Their salvage mission over, the five astronauts aboard the space shuttle Discovery today prepared to return to Earth Friday at Florida's Kennedy Space Center.

Weather permitting, the crew will land the 100-ton spaceliner -- with its cargo of two $35 million satellites -- at 6:54 a.m. EST, just a few minutes after sunrise.

The weather forecast was excellent, with a prediction of light winds, no rain and only a slight chance of patchy ground fog.

Today flight directors discussed with the crew the precautions they will have to take during reentry and after the shuttle lands.

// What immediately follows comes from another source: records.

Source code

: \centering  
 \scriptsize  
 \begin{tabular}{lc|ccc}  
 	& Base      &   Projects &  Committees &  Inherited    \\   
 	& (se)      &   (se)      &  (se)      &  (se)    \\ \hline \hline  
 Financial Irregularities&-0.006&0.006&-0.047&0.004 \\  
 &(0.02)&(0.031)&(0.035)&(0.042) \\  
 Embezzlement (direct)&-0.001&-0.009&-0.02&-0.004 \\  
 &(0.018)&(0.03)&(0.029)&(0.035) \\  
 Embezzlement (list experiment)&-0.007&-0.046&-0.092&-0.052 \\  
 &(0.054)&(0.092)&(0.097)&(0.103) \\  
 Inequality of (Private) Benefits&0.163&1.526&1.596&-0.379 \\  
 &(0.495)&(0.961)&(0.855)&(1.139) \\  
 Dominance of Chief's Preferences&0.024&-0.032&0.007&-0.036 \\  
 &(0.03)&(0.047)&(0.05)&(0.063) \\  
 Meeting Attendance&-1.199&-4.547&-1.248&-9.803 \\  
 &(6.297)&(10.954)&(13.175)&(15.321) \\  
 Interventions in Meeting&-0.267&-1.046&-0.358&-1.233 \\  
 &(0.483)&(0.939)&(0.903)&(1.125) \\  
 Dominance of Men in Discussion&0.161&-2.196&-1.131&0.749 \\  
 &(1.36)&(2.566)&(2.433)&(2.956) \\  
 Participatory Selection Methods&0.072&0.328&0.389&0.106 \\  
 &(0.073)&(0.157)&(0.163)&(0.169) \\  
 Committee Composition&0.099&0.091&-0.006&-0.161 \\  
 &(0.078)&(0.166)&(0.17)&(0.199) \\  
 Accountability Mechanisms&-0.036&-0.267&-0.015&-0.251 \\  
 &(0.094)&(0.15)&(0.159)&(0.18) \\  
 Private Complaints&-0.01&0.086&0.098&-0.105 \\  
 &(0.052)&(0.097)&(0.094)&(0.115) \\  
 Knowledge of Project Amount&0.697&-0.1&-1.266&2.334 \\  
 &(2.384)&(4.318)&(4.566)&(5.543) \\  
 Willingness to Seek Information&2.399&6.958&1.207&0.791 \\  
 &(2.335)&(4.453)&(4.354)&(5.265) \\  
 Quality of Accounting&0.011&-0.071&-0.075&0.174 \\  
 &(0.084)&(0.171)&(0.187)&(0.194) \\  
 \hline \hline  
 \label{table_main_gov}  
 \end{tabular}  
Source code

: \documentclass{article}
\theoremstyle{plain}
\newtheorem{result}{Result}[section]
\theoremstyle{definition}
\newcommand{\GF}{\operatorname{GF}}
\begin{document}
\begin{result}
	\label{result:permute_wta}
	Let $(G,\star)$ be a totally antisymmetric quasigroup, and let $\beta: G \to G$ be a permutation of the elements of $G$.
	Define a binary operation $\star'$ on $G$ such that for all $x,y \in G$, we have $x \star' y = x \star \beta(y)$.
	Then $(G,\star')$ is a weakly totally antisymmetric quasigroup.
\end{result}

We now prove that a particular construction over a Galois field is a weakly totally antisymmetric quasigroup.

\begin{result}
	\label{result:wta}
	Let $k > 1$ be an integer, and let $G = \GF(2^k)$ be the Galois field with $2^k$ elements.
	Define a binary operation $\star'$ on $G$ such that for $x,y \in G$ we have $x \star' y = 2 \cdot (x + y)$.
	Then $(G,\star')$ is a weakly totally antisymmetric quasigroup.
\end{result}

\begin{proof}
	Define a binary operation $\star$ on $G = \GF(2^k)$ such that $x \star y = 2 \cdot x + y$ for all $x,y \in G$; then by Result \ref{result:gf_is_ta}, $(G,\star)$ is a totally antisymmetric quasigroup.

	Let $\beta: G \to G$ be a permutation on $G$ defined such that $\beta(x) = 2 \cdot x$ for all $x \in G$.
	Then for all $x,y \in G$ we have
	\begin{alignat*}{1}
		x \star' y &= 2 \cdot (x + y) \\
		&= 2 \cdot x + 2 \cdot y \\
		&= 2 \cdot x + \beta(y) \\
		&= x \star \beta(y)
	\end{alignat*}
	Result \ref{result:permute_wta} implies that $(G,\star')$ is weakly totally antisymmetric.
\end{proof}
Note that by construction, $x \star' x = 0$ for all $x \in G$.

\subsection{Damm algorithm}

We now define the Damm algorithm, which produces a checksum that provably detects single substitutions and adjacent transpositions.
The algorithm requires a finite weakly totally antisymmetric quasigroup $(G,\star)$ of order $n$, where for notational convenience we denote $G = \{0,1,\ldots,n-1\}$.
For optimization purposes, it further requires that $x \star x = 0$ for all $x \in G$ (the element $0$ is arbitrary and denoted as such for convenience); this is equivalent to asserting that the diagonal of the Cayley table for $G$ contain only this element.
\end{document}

The satellites still could contain as much as 400 pounds of toxic hydrazine fuel that was never burned during their eight months in space. If this fuel gets too hot during reentry it could ignite; if it gets too cold after the shuttle's cargo-bay doors are closed, it could freeze, expand and break open the fuel tanks.

If the fuel freezes, the crew might be forced to make another spacewalk and leave the satellites in space.

"This is the only answer to this worst-case scenario," a spokesman at the Johnson Space Center said.

"We don't think there will be any hydrazine leakage on Friday when we come home," Flight Director Randy Stone said. "Those fuel tanks in the satellites have triple linings to keep the fuel inside, and that's the best that we can do."